In deze zaak, die voor de Rechtbank Rotterdam werd behandeld, ging het om een geschil tussen een naamloze vennootschap (eiseres) en een besloten vennootschap (gedaagde) over de dekking van schade onder een aansprakelijkheidsverzekering. De zaak volgde op een schikking die was getroffen in een Amerikaanse procedure, waarbij de vraag centraal stond welk deel van de schikking betrekking had op gedekte schade en welk deel niet, in het licht van een herleveringsclausule in de polis. De rechtbank oordeelde dat het risico voor de verzekeraar was ontstaan doordat deze zich op onjuiste gronden had onttrokken aan de behandeling van de Amerikaanse procedure.

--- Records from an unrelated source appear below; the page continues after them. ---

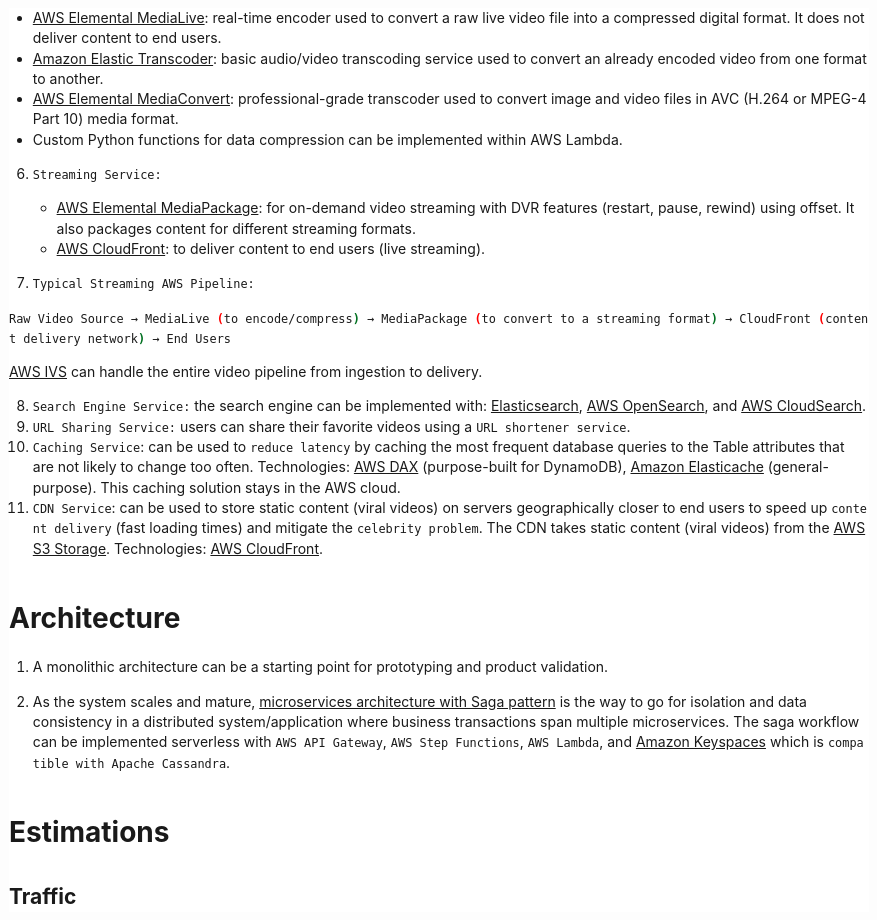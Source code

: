    - [AWS Elemental MediaLive](https://aws.amazon.com/medialive/): real-time encoder used to convert a raw live video file into a compressed digital format. It does not deliver content to end users.
   - [Amazon Elastic Transcoder](https://aws.amazon.com/elastictranscoder/): basic audio/video transcoding service used to convert an already encoded video from one format to another.
   - [AWS Elemental MediaConvert](https://aws.amazon.com/mediaconvert/): professional-grade transcoder used to convert image and video files in AVC (H.264 or MPEG-4 Part 10) media format.
   - Custom Python functions for data compression can be implemented within AWS Lambda.

6. `Streaming Service:`

   - [AWS Elemental MediaPackage](https://aws.amazon.com/pt/mediapackage/): for on-demand video streaming with DVR features (restart, pause, rewind) using offset. It also packages content for different streaming formats.
   - [AWS CloudFront](https://aws.amazon.com/cloudfront): to deliver content to end users (live streaming).

7. `Typical Streaming AWS Pipeline:`

```bash
Raw Video Source → MediaLive (to encode/compress) → MediaPackage (to convert to a streaming format) → CloudFront (content delivery network) → End Users
```

[AWS IVS](https://aws.amazon.com/ivs/) can handle the entire video pipeline from ingestion to delivery.

8. `Search Engine Service:` the search engine can be implemented with: [Elasticsearch](https://www.elastic.co/elasticsearch), [AWS OpenSearch](https://aws.amazon.com/what-is/opensearch/), and [AWS CloudSearch](https://aws.amazon.com/cloudsearch/).
9. `URL Sharing Service:` users can share their favorite videos using a `URL shortener service`.
10. `Caching Service`: can be used to `reduce latency` by caching the most frequent database queries to the Table attributes that are not likely to change too often. Technologies: [AWS DAX](https://aws.amazon.com/dynamodb/dax/) (purpose-built for DynamoDB), [Amazon Elasticache](https://aws.amazon.com/pm/elasticache/) (general-purpose). This caching solution stays in the AWS cloud.
11. `CDN Service`: can be used to store static content (viral videos) on servers geographically closer to end users to speed up `content delivery` (fast loading times) and mitigate the `celebrity problem`. The CDN takes static content (viral videos) from the [AWS S3 Storage](). Technologies: [AWS CloudFront](https://aws.amazon.com/cloudfront/).

# Architecture

1. A monolithic architecture can be a starting point for prototyping and product validation.

2. As the system scales and mature, [microservices architecture with Saga pattern](https://github.com/camponogaraviera/full-stack-roadmap/blob/dev/system_design_and_infrastructure/09_patterns.md) is the way to go for isolation and data consistency in a distributed system/application where business transactions span multiple microservices. The saga workflow can be implemented serverless with `AWS API Gateway`, `AWS Step Functions`, `AWS Lambda`, and [Amazon Keyspaces](https://aws.amazon.com/pt/keyspaces/) which is `compatible with Apache Cassandra`.

# Estimations

## Traffic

De rechtbank behandelde de procedure in verschillende fasen, waarbij onder andere een tussenvonnis van 12 september 2012 en een arrest van het hof Den Haag van 11 februari 2014 aan de orde kwamen. De rechtbank concludeerde dat de vordering in conventie werd afgewezen, terwijl in reconventie de rechtbank partijen de gelegenheid gaf om zich uit te laten over de schikking. De rechtbank oordeelde dat de claim van de vennootschap in de Amerikaanse procedure betrekking had op gedekte schade, en dat de schikking mede betrekking had op schade aan leidingen die was ontstaan door het gebruik van een defect isolatiemateriaal.
Uiteindelijk oordeelde de rechtbank dat 50% van het schikkingsbedrag voor rekening van de eiseres kwam, en dat de eiseres ook aansprakelijk was voor de proceskosten. De rechtbank wees de vorderingen van de eiseres af en veroordeelde haar tot betaling van een bedrag aan de gedaagde, vermeerderd met wettelijke rente en buitengerechtelijke kosten. Dit vonnis benadrukt de complexiteit van verzekeringsrecht en de verantwoordelijkheden van partijen in het kader van schikkingen en aansprakelijkheid.